**Your objective**:
Each entry must be given again exactly; images do not belong in the copy.

(Pictures paired with source code)
════════════════════

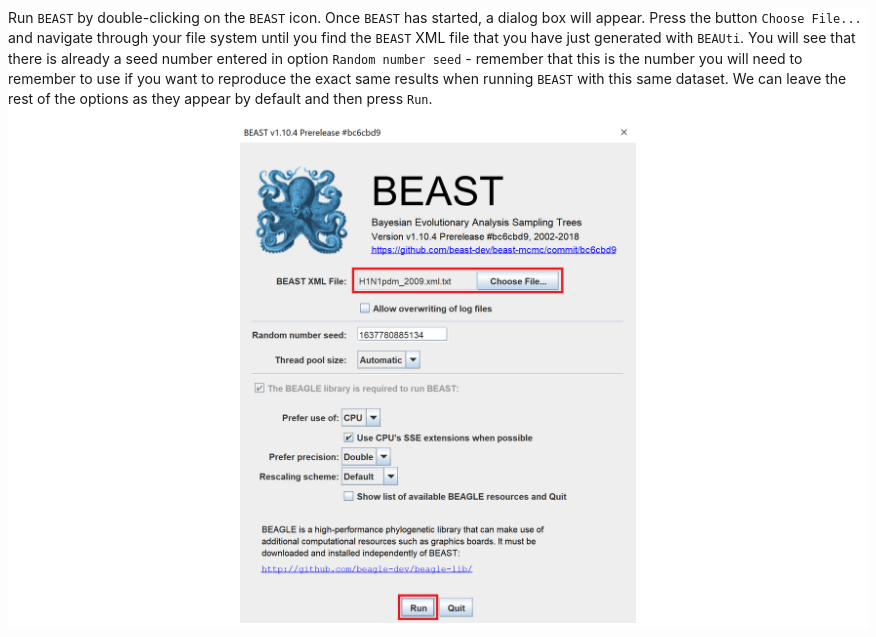 Run `BEAST` by double-clicking on the `BEAST` icon.
Once `BEAST` has started, a dialog box will appear. Press the button `Choose File...`
and navigate through your file system until you find the `BEAST` XML file that you have
just generated with `BEAUti`. You will see that there is already a seed number entered 
in option `Random number seed` - remember that this is the number you will need to remember 
to use if you want to reproduce the exact same results when running `BEAST` with this same 
dataset. We can leave the rest of the options as they appear by default and then press `Run`. 

<p align="center">
  <img width="400" height="500" src="../../../figs/figs_BEAST/fig10.png">
</p>
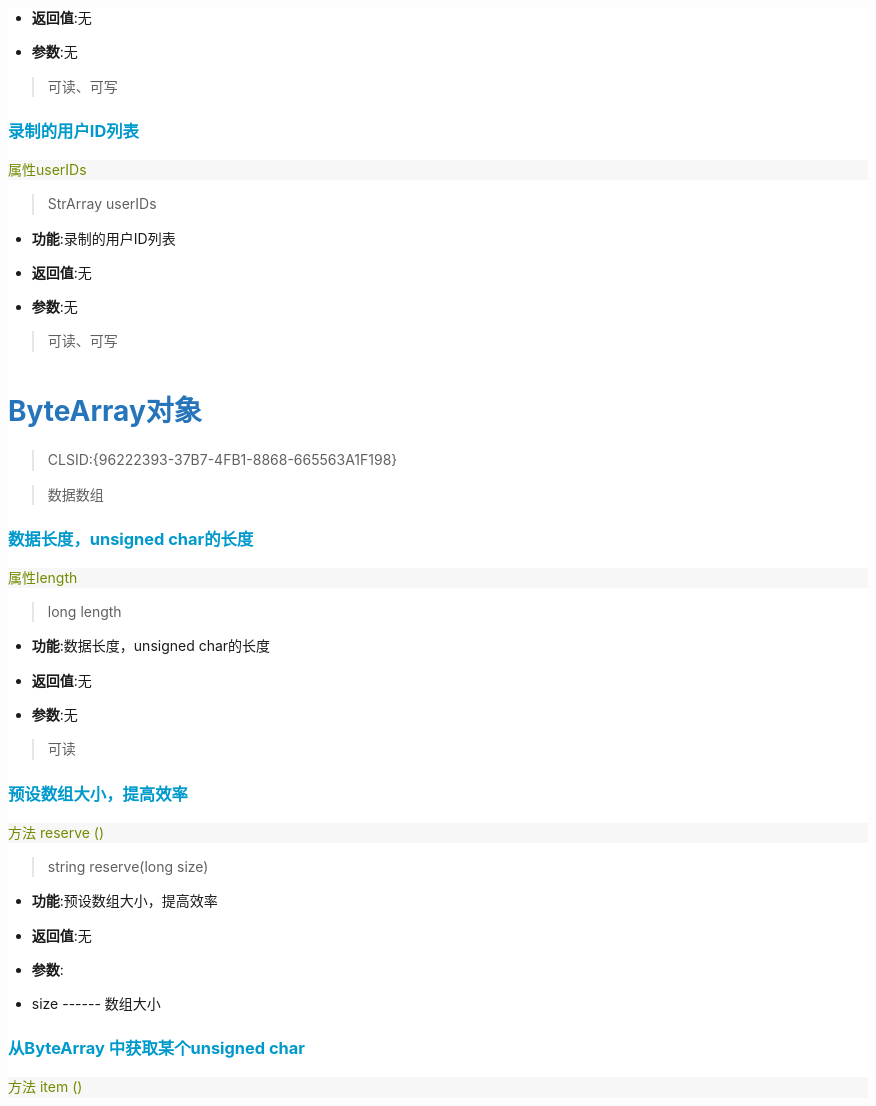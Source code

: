 - **返回值**:无

- **参数**:无

>可读、可写


### <font color="#0099cc">录制的用户ID列表</font>

<p style="background:#f7f7f7;color:#718c00">属性userIDs</p>

>StrArray userIDs

- **功能**:录制的用户ID列表

- **返回值**:无

- **参数**:无

>可读、可写

# <font color="#2674ba">ByteArray对象</font>

>CLSID:{96222393-37B7-4FB1-8868-665563A1F198}

>数据数组


### <font color="#0099cc">数据长度，unsigned char的长度</font>

<p style="background:#f7f7f7;color:#718c00">属性length</p>

>long length

- **功能**:数据长度，unsigned char的长度

- **返回值**:无

- **参数**:无

>可读


### <font color="#0099cc">预设数组大小，提高效率</font>

<p style="background:#f7f7f7;color:#718c00">方法 reserve ()</p>

>string reserve(long size)

- **功能**:预设数组大小，提高效率

- **返回值**:无

- **参数**:
 + size ------ 数组大小


### <font color="#0099cc">从ByteArray 中获取某个unsigned char</font>

<p style="background:#f7f7f7;color:#718c00">方法 item ()</p>
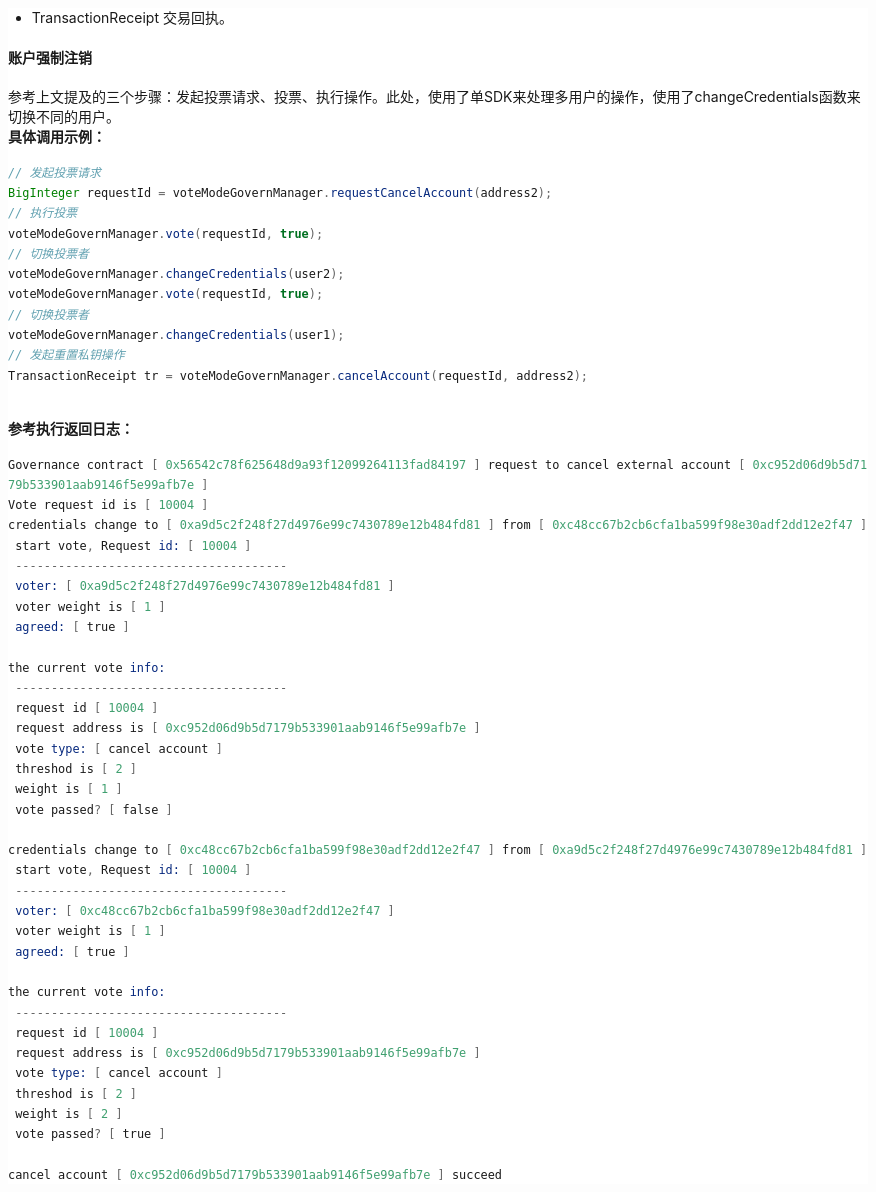 - TransactionReceipt 交易回执。


#### 账户强制注销

参考上文提及的三个步骤：发起投票请求、投票、执行操作。此处，使用了单SDK来处理多用户的操作，使用了changeCredentials函数来切换不同的用户。
<br />**具体调用示例：**<br />

```java
// 发起投票请求
BigInteger requestId = voteModeGovernManager.requestCancelAccount(address2);
// 执行投票
voteModeGovernManager.vote(requestId, true);
// 切换投票者
voteModeGovernManager.changeCredentials(user2);
voteModeGovernManager.vote(requestId, true);
// 切换投票者
voteModeGovernManager.changeCredentials(user1);
// 发起重置私钥操作
TransactionReceipt tr = voteModeGovernManager.cancelAccount(requestId, address2);
```

<br />**参考执行返回日志：**<br />
```s
Governance contract [ 0x56542c78f625648d9a93f12099264113fad84197 ] request to cancel external account [ 0xc952d06d9b5d7179b533901aab9146f5e99afb7e ]
Vote request id is [ 10004 ]
credentials change to [ 0xa9d5c2f248f27d4976e99c7430789e12b484fd81 ] from [ 0xc48cc67b2cb6cfa1ba599f98e30adf2dd12e2f47 ]
 start vote, Request id: [ 10004 ] 
 --------------------------------------  
 voter: [ 0xa9d5c2f248f27d4976e99c7430789e12b484fd81 ] 
 voter weight is [ 1 ] 
 agreed: [ true ] 

the current vote info: 
 -------------------------------------- 
 request id [ 10004 ] 
 request address is [ 0xc952d06d9b5d7179b533901aab9146f5e99afb7e ] 
 vote type: [ cancel account ] 
 threshod is [ 2 ] 
 weight is [ 1 ] 
 vote passed? [ false ] 

credentials change to [ 0xc48cc67b2cb6cfa1ba599f98e30adf2dd12e2f47 ] from [ 0xa9d5c2f248f27d4976e99c7430789e12b484fd81 ]
 start vote, Request id: [ 10004 ] 
 --------------------------------------  
 voter: [ 0xc48cc67b2cb6cfa1ba599f98e30adf2dd12e2f47 ] 
 voter weight is [ 1 ] 
 agreed: [ true ] 

the current vote info: 
 -------------------------------------- 
 request id [ 10004 ] 
 request address is [ 0xc952d06d9b5d7179b533901aab9146f5e99afb7e ] 
 vote type: [ cancel account ] 
 threshod is [ 2 ] 
 weight is [ 2 ] 
 vote passed? [ true ] 

cancel account [ 0xc952d06d9b5d7179b533901aab9146f5e99afb7e ] succeed 

```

════════════════════

**Answer to the problem**:
 Run `BEAST` by double-clicking on the `BEAST` icon.
Once `BEAST` has started, a dialog box will appear. Press the button `Choose File...`
and navigate through your file system until you find the `BEAST` XML file that you have
just generated with `BEAUti`. You will see that there is already a seed number entered 
in option `Random number seed` - remember that this is the number you will need to remember 
to use if you want to reproduce the exact same results when running `BEAST` with this same 
dataset. We can leave the rest of the options as they appear by default and then press `Run`. 

<p align="center">
  <img width="400" height="500" src="../../../figs/figs_BEAST/fig10.png">
</p>
Source code

: - **返回值**:无

- **参数**:无

>可读、可写


### <font color="#0099cc">录制的用户ID列表</font>

<p style="background:#f7f7f7;color:#718c00">属性userIDs</p>

>StrArray userIDs

- **功能**:录制的用户ID列表

- **返回值**:无

- **参数**:无

>可读、可写

# <font color="#2674ba">ByteArray对象</font>

>CLSID:{96222393-37B7-4FB1-8868-665563A1F198}

>数据数组


### <font color="#0099cc">数据长度，unsigned char的长度</font>

<p style="background:#f7f7f7;color:#718c00">属性length</p>

>long length

- **功能**:数据长度，unsigned char的长度

- **返回值**:无

- **参数**:无

>可读


### <font color="#0099cc">预设数组大小，提高效率</font>

<p style="background:#f7f7f7;color:#718c00">方法 reserve ()</p>

>string reserve(long size)

- **功能**:预设数组大小，提高效率

- **返回值**:无

- **参数**:
 + size ------ 数组大小


### <font color="#0099cc">从ByteArray 中获取某个unsigned char</font>

<p style="background:#f7f7f7;color:#718c00">方法 item ()</p>
 - TransactionReceipt 交易回执。


#### 账户强制注销

参考上文提及的三个步骤：发起投票请求、投票、执行操作。此处，使用了单SDK来处理多用户的操作，使用了changeCredentials函数来切换不同的用户。
<br />**具体调用示例：**<br />

```java
// 发起投票请求
BigInteger requestId = voteModeGovernManager.requestCancelAccount(address2);
// 执行投票
voteModeGovernManager.vote(requestId, true);
// 切换投票者
voteModeGovernManager.changeCredentials(user2);
voteModeGovernManager.vote(requestId, true);
// 切换投票者
voteModeGovernManager.changeCredentials(user1);
// 发起重置私钥操作
TransactionReceipt tr = voteModeGovernManager.cancelAccount(requestId, address2);
```

<br />**参考执行返回日志：**<br />
```s
Governance contract [ 0x56542c78f625648d9a93f12099264113fad84197 ] request to cancel external account [ 0xc952d06d9b5d7179b533901aab9146f5e99afb7e ]
Vote request id is [ 10004 ]
credentials change to [ 0xa9d5c2f248f27d4976e99c7430789e12b484fd81 ] from [ 0xc48cc67b2cb6cfa1ba599f98e30adf2dd12e2f47 ]
 start vote, Request id: [ 10004 ] 
 --------------------------------------  
 voter: [ 0xa9d5c2f248f27d4976e99c7430789e12b484fd81 ] 
 voter weight is [ 1 ] 
 agreed: [ true ] 

the current vote info: 
 -------------------------------------- 
 request id [ 10004 ] 
 request address is [ 0xc952d06d9b5d7179b533901aab9146f5e99afb7e ] 
 vote type: [ cancel account ] 
 threshod is [ 2 ] 
 weight is [ 1 ] 
 vote passed? [ false ] 

credentials change to [ 0xc48cc67b2cb6cfa1ba599f98e30adf2dd12e2f47 ] from [ 0xa9d5c2f248f27d4976e99c7430789e12b484fd81 ]
 start vote, Request id: [ 10004 ] 
 --------------------------------------  
 voter: [ 0xc48cc67b2cb6cfa1ba599f98e30adf2dd12e2f47 ] 
 voter weight is [ 1 ] 
 agreed: [ true ] 

the current vote info: 
 -------------------------------------- 
 request id [ 10004 ] 
 request address is [ 0xc952d06d9b5d7179b533901aab9146f5e99afb7e ] 
 vote type: [ cancel account ] 
 threshod is [ 2 ] 
 weight is [ 2 ] 
 vote passed? [ true ] 

cancel account [ 0xc952d06d9b5d7179b533901aab9146f5e99afb7e ] succeed 

```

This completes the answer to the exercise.